Indeed, Ostertag, after nine years as an inconsistent Jazz center, may never again play in a Utah uniform. He is a free agent. Many other changes are in store this offseason as well — with Sloan's status as coach being one of the most closely watched. Sloan is still under contract, and Jazz owner Larry H. Miller would love to have him back. But Sloan's wife, Bobbye, is battling cancer, and he's uncertain about if he wants to return.

Wednesday's game — being the first time in more than two decades that the team knew for a fact that it would be the final one of the season — seemed a little like the last day of school. Miller, with his wife Gail at his side near center court just prior to tip-off, tearfully thanked the Jazz fans and sponsors for their support this season. A few fans held up signs, like the one that read "So long Jazz. Thanks 4 a great year."

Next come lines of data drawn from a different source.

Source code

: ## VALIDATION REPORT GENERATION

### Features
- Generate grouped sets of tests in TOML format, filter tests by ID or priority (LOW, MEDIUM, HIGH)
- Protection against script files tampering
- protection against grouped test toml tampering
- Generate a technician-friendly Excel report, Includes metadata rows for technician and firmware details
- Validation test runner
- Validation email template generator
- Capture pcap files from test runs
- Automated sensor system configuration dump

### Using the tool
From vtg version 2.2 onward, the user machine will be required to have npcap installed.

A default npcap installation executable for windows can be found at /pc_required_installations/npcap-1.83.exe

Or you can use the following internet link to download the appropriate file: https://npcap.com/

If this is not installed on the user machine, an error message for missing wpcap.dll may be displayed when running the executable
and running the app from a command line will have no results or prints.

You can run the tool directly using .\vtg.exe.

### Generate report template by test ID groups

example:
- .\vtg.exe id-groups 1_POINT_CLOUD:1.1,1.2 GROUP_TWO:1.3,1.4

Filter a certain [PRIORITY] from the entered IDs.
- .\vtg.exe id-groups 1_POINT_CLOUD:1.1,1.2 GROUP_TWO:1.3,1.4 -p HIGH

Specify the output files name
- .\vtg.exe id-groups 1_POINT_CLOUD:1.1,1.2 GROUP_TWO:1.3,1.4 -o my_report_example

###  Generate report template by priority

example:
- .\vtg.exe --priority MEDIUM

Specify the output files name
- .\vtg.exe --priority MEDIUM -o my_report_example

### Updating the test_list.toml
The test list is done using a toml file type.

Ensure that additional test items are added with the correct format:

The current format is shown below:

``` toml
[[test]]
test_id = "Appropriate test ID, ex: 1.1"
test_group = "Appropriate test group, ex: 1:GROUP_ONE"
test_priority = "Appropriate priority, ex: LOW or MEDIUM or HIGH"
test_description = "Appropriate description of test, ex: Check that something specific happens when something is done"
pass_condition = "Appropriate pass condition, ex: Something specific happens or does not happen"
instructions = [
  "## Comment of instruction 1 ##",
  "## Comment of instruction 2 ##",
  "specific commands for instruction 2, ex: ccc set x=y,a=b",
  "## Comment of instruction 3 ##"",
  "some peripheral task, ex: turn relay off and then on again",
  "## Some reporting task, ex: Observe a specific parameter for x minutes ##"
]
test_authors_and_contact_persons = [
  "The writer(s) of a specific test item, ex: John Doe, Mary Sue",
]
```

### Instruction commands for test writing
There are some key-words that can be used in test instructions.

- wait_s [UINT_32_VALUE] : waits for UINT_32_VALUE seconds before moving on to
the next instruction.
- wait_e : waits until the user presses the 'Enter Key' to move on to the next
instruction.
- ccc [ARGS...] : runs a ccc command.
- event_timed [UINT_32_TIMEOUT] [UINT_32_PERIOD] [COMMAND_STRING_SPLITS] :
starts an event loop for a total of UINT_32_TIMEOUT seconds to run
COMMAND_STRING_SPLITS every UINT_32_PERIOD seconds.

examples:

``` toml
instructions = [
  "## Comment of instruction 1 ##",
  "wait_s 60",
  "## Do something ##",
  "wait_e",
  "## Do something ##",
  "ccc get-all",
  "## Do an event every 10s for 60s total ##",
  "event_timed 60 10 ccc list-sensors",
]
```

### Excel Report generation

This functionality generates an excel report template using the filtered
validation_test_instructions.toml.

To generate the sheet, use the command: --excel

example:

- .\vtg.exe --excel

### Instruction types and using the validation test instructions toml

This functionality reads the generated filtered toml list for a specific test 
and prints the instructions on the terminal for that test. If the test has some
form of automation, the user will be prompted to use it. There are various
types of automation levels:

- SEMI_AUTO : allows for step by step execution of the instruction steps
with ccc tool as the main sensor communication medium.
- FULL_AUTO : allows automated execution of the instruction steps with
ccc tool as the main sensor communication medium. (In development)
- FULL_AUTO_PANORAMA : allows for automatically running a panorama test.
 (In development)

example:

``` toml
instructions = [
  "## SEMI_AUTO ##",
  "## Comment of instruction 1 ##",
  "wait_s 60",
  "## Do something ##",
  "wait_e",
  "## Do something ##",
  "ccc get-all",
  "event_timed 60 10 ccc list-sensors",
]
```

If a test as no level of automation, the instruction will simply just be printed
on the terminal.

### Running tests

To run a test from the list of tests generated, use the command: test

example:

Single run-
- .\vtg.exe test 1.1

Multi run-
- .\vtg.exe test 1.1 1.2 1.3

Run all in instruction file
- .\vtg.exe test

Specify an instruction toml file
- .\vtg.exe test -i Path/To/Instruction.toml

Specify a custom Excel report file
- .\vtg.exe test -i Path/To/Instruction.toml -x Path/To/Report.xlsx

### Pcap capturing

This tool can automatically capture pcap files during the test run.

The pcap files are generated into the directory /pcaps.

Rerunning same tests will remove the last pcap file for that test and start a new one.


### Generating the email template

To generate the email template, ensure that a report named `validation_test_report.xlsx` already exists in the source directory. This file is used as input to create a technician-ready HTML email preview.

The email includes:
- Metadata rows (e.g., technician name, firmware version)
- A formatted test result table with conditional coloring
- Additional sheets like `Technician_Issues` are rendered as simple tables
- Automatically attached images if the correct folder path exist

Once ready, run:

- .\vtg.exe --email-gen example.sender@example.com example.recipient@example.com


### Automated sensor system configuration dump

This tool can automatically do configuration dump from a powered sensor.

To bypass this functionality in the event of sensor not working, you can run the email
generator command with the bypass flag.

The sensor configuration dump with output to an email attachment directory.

There will certainly be several new faces on the Jazz team when camp opens in October. Utah has three first-round draft picks — including its first-ever lottery pick — in June's draft. It also is one of the few teams that has plenty of money under the salary cap to attract a big-name free agent or two.

Those facts have many Jazz fans feeling optimistic about the future — and the immediate past.

"I was disappointed for about an hour when they didn't make the playoffs," said Joiner. "But that feeling has gone away, and I am so proud of them. I hope they don't hang their heads. I hope they hold their heads high, because they had a great season."